Abstract

Understanding the structural stability of transition-metal dichalcogenides is necessary to avoid surface/interface degradation. In this work, the structural stability of 2H-MoTe₂ with thermal treatments up to 500 °C is studied using scanning tunneling microscopy and scanning transmission electron microscopy. On the exfoliated sample surface at room temperature, atomic subsurface donors originating from excess Te atoms are observed and presented as nanometer-sized, electronically-induced protrusions superimposed with the hexagonal lattice structure of MoTe₂. Under a thermal treatment as low as 200 °C, the surface decomposition-induced cluster defects and Te vacancies are readily detected and increase in extent with the increasing temperature. Driven by Te vacancies and thermal energy, intense 60° inversion domain boundaries form resulting in a "wagon wheel" morphology after 400 °C annealing for 15 min.

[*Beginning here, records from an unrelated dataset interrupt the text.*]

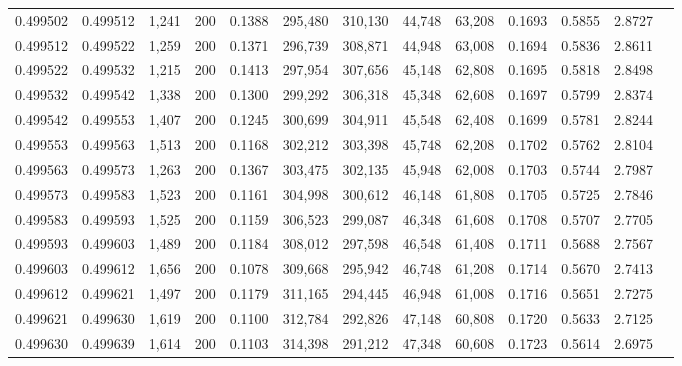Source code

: \begin{tabular}{rrrrrrrrrrrrr}
0.499502 & 0.499512 & 1,241 & 200 &                                     0.1388 & 295,480 & 310,130 &  44,748 &  63,208 & 0.1693 & 0.5855 & 2.8727 \\
0.499512 & 0.499522 & 1,259 & 200 &                                     0.1371 & 296,739 & 308,871 &  44,948 &  63,008 & 0.1694 & 0.5836 & 2.8611 \\
0.499522 & 0.499532 & 1,215 & 200 &                                     0.1413 & 297,954 & 307,656 &  45,148 &  62,808 & 0.1695 & 0.5818 & 2.8498 \\
0.499532 & 0.499542 & 1,338 & 200 &                                     0.1300 & 299,292 & 306,318 &  45,348 &  62,608 & 0.1697 & 0.5799 & 2.8374 \\
0.499542 & 0.499553 & 1,407 & 200 &                                     0.1245 & 300,699 & 304,911 &  45,548 &  62,408 & 0.1699 & 0.5781 & 2.8244 \\
0.499553 & 0.499563 & 1,513 & 200 &                                     0.1168 & 302,212 & 303,398 &  45,748 &  62,208 & 0.1702 & 0.5762 & 2.8104 \\
0.499563 & 0.499573 & 1,263 & 200 &                                     0.1367 & 303,475 & 302,135 &  45,948 &  62,008 & 0.1703 & 0.5744 & 2.7987 \\
0.499573 & 0.499583 & 1,523 & 200 &                                     0.1161 & 304,998 & 300,612 &  46,148 &  61,808 & 0.1705 & 0.5725 & 2.7846 \\
0.499583 & 0.499593 & 1,525 & 200 &                                     0.1159 & 306,523 & 299,087 &  46,348 &  61,608 & 0.1708 & 0.5707 & 2.7705 \\
0.499593 & 0.499603 & 1,489 & 200 &                                     0.1184 & 308,012 & 297,598 &  46,548 &  61,408 & 0.1711 & 0.5688 & 2.7567 \\
0.499603 & 0.499612 & 1,656 & 200 &                                     0.1078 & 309,668 & 295,942 &  46,748 &  61,208 & 0.1714 & 0.5670 & 2.7413 \\
0.499612 & 0.499621 & 1,497 & 200 &                                     0.1179 & 311,165 & 294,445 &  46,948 &  61,008 & 0.1716 & 0.5651 & 2.7275 \\
0.499621 & 0.499630 & 1,619 & 200 &                                     0.1100 & 312,784 & 292,826 &  47,148 &  60,808 & 0.1720 & 0.5633 & 2.7125 \\
0.499630 & 0.499639 & 1,614 & 200 &                                     0.1103 & 314,398 & 291,212 &  47,348 &  60,608 & 0.1723 & 0.5614 & 2.6975 \\

\end{tabular}
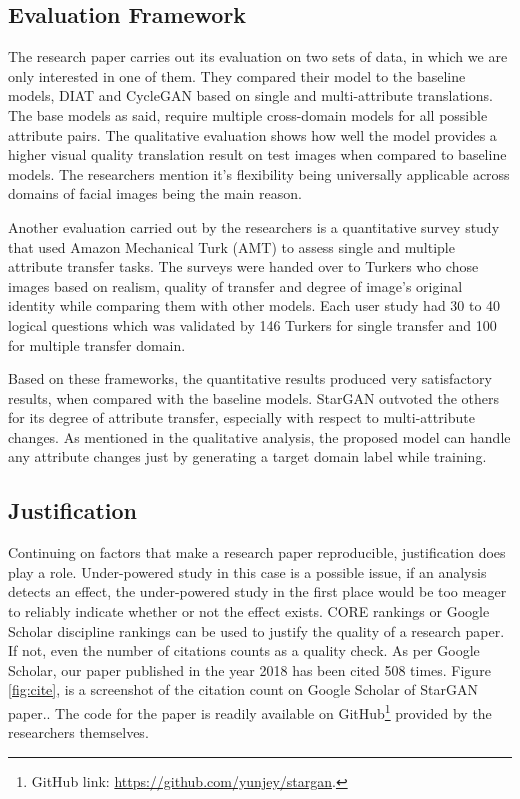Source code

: \documentclass[preprint,12pt]{elsarticle}
\begin{document}
\subsection{Evaluation Framework}

The research paper carries out its evaluation on two sets of data, in which we are only interested in one of them. They compared their model to the baseline models, DIAT and CycleGAN based on single and multi-attribute translations. The base models as said, require multiple cross-domain models for all possible attribute pairs. The qualitative evaluation shows how well the model provides a higher visual quality translation result on test images when compared to baseline models. The researchers mention it's flexibility being universally applicable across domains of facial images being the main reason.

Another evaluation carried out by the researchers is a quantitative survey study that used Amazon Mechanical Turk (AMT) to assess single and multiple attribute transfer tasks. The surveys were handed over to Turkers who chose images based on realism, quality of transfer and degree of image's original identity while comparing them with other models. Each user study had 30 to 40 logical questions which was validated by 146 Turkers for single transfer and 100 for multiple transfer domain.

Based on these frameworks, the quantitative results produced very satisfactory results,  when compared with the baseline models. StarGAN outvoted the others for its degree of attribute transfer, especially with respect to multi-attribute changes. As mentioned in the qualitative analysis, the proposed model can handle any attribute changes just by generating a target domain label while training. 

\subsection{Justification}

Continuing on factors that make a research paper reproducible, justification does play a role. Under-powered study in this case is a possible issue, if an analysis detects an effect, the under-powered study in the first place would be too meager to reliably indicate whether or not the effect exists. CORE rankings or Google Scholar discipline rankings can be used to justify the quality of a research paper. If not, even the number of citations counts as a quality check. As per Google Scholar, our paper published in the year 2018 has been cited 508 times. Figure \ref{fig:cite}, is a screenshot of the citation count on Google Scholar of StarGAN paper.\cite{StarGAN2018}. The code for the paper is readily available on GitHub\footnote{GitHub link: \url{https://github.com/yunjey/stargan}.} provided by the researchers themselves. 
\end{document}

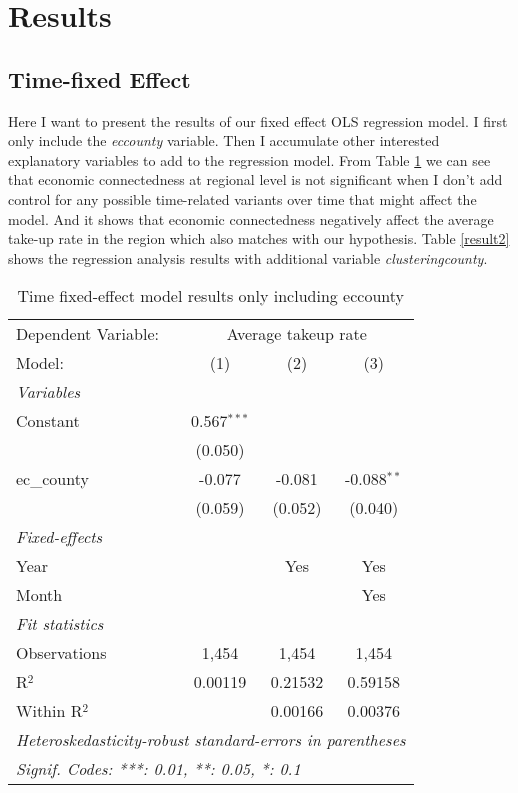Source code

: \documentclass{article}
\begin{document}
\section{Results}
\subsection{Time-fixed Effect}
Here I want to present the results of our fixed effect OLS regression model. I first only include the \textit{ec\textunderscore county} variable. Then I accumulate other interested explanatory variables to add to the regression model. From Table \ref{result1} we can see that economic connectedness at regional level is not significant when I don't add control for any possible time-related variants over time that might affect the model. And it shows that economic connectedness negatively affect the average take-up rate in the region which also matches with our hypothesis.  Table \ref{result2} shows the regression analysis results with additional variable \textit{clustering\textunderscore county}. 



\begin{table}[htbp]
   \centering
   \begin{tabular}{lccc}
      \tabularnewline \midrule \midrule
      Dependent Variable: & \multicolumn{3}{c}{Average takeup rate}\\
      Model:       & (1)           & (2)     & (3)\\  
      \midrule
      \emph{Variables}\\
      Constant     & 0.567$^{***}$ &         &   \\   
                   & (0.050)       &         &   \\   
      ec\_county   & -0.077        & -0.081  & -0.088$^{**}$\\   
                   & (0.059)       & (0.052) & (0.040)\\   
      \midrule
      \emph{Fixed-effects}\\
      Year         &               & Yes     & Yes\\  
      Month        &               &         & Yes\\  
      \midrule
      \emph{Fit statistics}\\
      Observations & 1,454         & 1,454   & 1,454\\  
      R$^2$        & 0.00119       & 0.21532 & 0.59158\\  
      Within R$^2$ &               & 0.00166 & 0.00376\\  
      \midrule \midrule
      \multicolumn{4}{l}{\emph{Heteroskedasticity-robust standard-errors in parentheses}}\\
      \multicolumn{4}{l}{\emph{Signif. Codes: ***: 0.01, **: 0.05, *: 0.1}}\\
   \end{tabular}
   \caption{Time fixed-effect model results only including ec\textunderscore county}
      \label{result1}
\end{table}
\end{document}
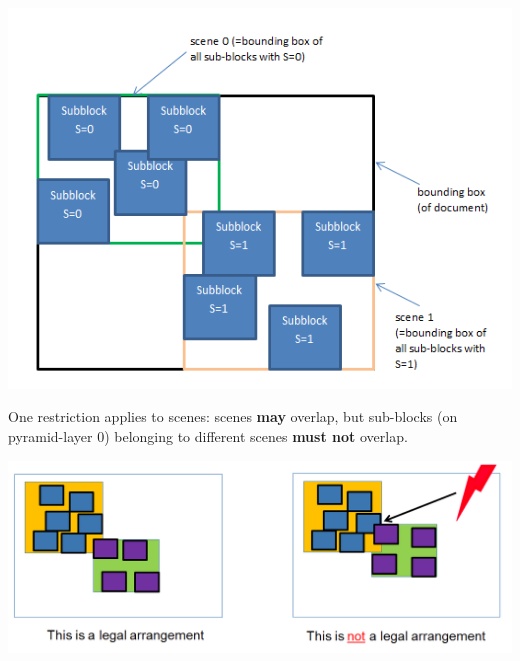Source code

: \begin{DoxyImage}
\includegraphics[width=\textwidth,height=\textheight/2,keepaspectratio=true]{image_document_concept3.PNG}
\end{DoxyImage}
 One restriction applies to scenes\+: scenes {\bfseries may} overlap, but sub-\/blocks (on pyramid-\/layer 0) belonging to different scenes {\bfseries must not} overlap.


\begin{DoxyImage}
\includegraphics[width=\textwidth,height=\textheight/2,keepaspectratio=true]{image_document_concept4.PNG}
\end{DoxyImage}
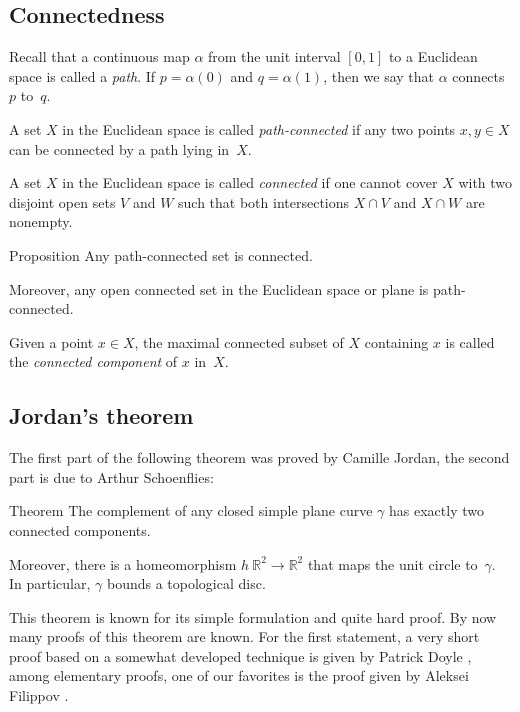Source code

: \subsection*{Connectedness}

Recall that a continuous map $\alpha$ from the unit interval $[0,1]$ to a Euclidean space is called a \emph{path}.
If $p=\alpha (0)$ and $q = \alpha (1)$, then we say that $\alpha$ connects $p$ to~$q$.


A set $X$ in the Euclidean space is called \emph{path-connected} if any two points $x,y\in X$ can be connected by a path lying in~$X$.

A set $X$ in the Euclidean space is called \emph{connected} if one cannot cover $X$ with two disjoint open sets $V$ and $W$ such that both intersections $X\cap V$ and $X\cap W$ are nonempty.

\begin{thm}{Proposition}
Any path-connected set is connected.

Moreover, any open connected set in the Euclidean space or plane is path-connected.
\end{thm}

Given a point $x\in X$, the maximal connected subset of $X$ containing $x$ is called the \emph{connected component} of $x$ in~$X$.

\subsection*{Jordan's theorem}

The first part of the following theorem was proved by Camille Jordan, the second part is due to Arthur Schoenflies:

\begin{thm}{Theorem}\label{thm:jordan}
The complement of any closed simple plane curve $\gamma$ has exactly two connected components. 

Moreover, there is a homeomorphism $h\:\mathbb{R}^2\to \mathbb{R}^2$ that maps the unit circle to~$\gamma$.
In particular, $\gamma$ bounds a topological disc.
\end{thm}

This theorem is known for its simple formulation and quite hard proof.
By now many proofs of this theorem are known.
For the first statement, a very short proof based on a somewhat developed technique is given by Patrick Doyle \cite{doyle},
among elementary proofs, one of our favorites is the proof given by Aleksei Filippov \cite{filippov}.

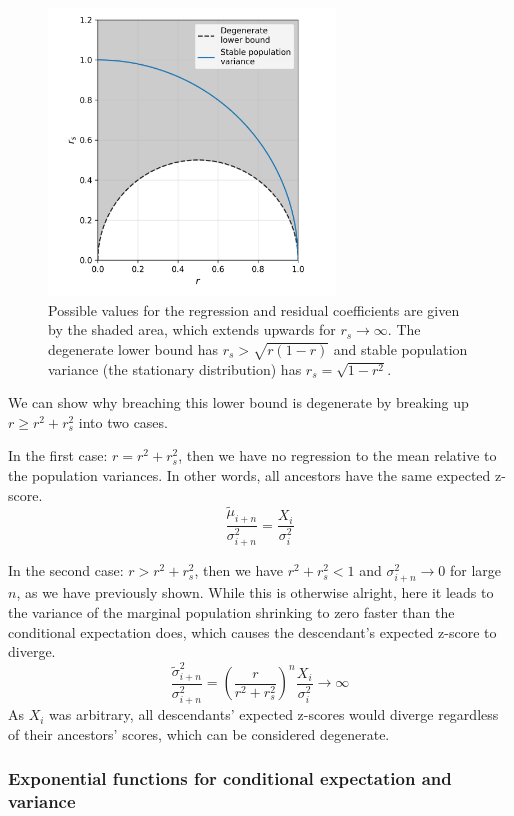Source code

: \documentclass[a4paper,11pt]{article} %
\begin{document}
\begin{figure}[h]
\includegraphics[width=3in]{figures/possible_r_rs.png}
\centering
\caption{Possible values for the regression and residual coefficients are given by the shaded area, which extends upwards for $r_s \rightarrow \infty$. The degenerate lower bound has $r_s > \sqrt{r(1-r)}$ and stable population variance (the stationary distribution) has $r_s = \sqrt{1-r^2}$.}
\label{fig:possible_r_rs}
\end{figure}

We can show why breaching this lower bound is degenerate by breaking up $r \geq r^2 + r_s^2$ into two cases.

In the first case: $r = r^2 + r_s^2$, then we have no regression to the mean relative to the population variances. In other words, all ancestors have the same expected z-score.
$$\frac{\tilde{\mu}_{i+n}}{\sigma_{i+n}^2} = \frac{X_i}{\sigma_i^2}$$


In the second case: $r > r^2 + r_s^2$, then we have $r^2 + r_s^2 < 1$ and $\sigma_{i+n}^2 \rightarrow 0$ for large $n$, as we have previously shown. While this is otherwise alright, here it leads to the variance of the marginal population shrinking to zero faster than the conditional expectation does, which causes the descendant's expected z-score to diverge.
$$\frac{\tilde{\sigma}_{i+n}^2}{\sigma_{i+n}^2} = (\frac{r}{r^2+r_s^2})^n \frac{X_i}{\sigma_i^2} \rightarrow \infty$$
As $X_i$ was arbitrary, all descendants' expected z-scores would diverge regardless of their ancestors' scores, which can be considered degenerate. 


\subsubsection*{Exponential functions for conditional expectation and variance}
\end{document}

Scanning tunneling spectroscopy identified the electronic states at the domain boundaries and the domain centers. To prevent extensive Te loss at higher temperatures, where Mo₆Te₆ nanowire formation and substantial desorption-induced etching effects will take place simultaneously, surface and edge passivation with a monolayer graphene coverage on MoTe₂ is tested. With this passivation strategy, the structural stability of MoTe₂ is greatly enhanced up to 500 °C without apparent structural defects.